**Try it:** Reprint the lines below as they are, minus the pictures.

----- Task input

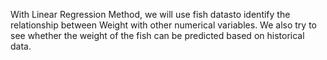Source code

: With Linear Regression Method, we will use fish datasto identify the relationship between Weight with other numerical variables. We also try to see whether the weight of the fish can be predicted based on historical data.

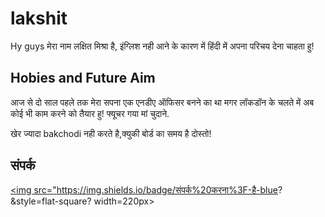 # lakshit
Hy guys
मेरा नाम लक्षित मिश्रा है, इंग्लिश नही आने के कारण में हिंदी
में अपना परिचय देना चाहता हु!
## Hobies and Future Aim
आज से दो साल पहले तक मेरा सपना एक एनडीए ऑफिसर 
बनने का था मगर लॉकडॉन के चलते में अब कोई भी काम 
करने को तैयार हु!  फ्यूचर गया मां चुदाने.



खेर ज्यादा bakchodi नही करते है,क्युकी बोर्ड का समय 
 है दोस्तो!
## संपर्क
   
   <a href="https://t.me/kdrnat"><img src="https://img.shields.io/badge/संपर्क%20करना%3F-है-blue?
&style=flat-square?
width=220px></a></p>
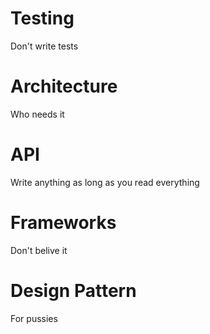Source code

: # Testing

Don't write tests

# Architecture 

Who needs it 

# API 

Write anything as long as you read everything

# Frameworks 

Don't belive it

# Design Pattern

For pussies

----------

**Result of the exercise:**
Source code

: With Linear Regression Method, we will use fish datasto identify the relationship between Weight with other numerical variables. We also try to see whether the weight of the fish can be predicted based on historical data.

 # lakshit
Hy guys
मेरा नाम लक्षित मिश्रा है, इंग्लिश नही आने के कारण में हिंदी
में अपना परिचय देना चाहता हु!
## Hobies and Future Aim
आज से दो साल पहले तक मेरा सपना एक एनडीए ऑफिसर 
बनने का था मगर लॉकडॉन के चलते में अब कोई भी काम 
करने को तैयार हु!  फ्यूचर गया मां चुदाने.



खेर ज्यादा bakchodi नही करते है,क्युकी बोर्ड का समय 
 है दोस्तो!
## संपर्क
   
   <a href="https://t.me/kdrnat"><img src="https://img.shields.io/badge/संपर्क%20करना%3F-है-blue?
&style=flat-square?
width=220px></a></p>
Source code

: # Testing

Don't write tests

# Architecture 

Who needs it 

# API 

Write anything as long as you read everything

# Frameworks 

Don't belive it

# Design Pattern

For pussies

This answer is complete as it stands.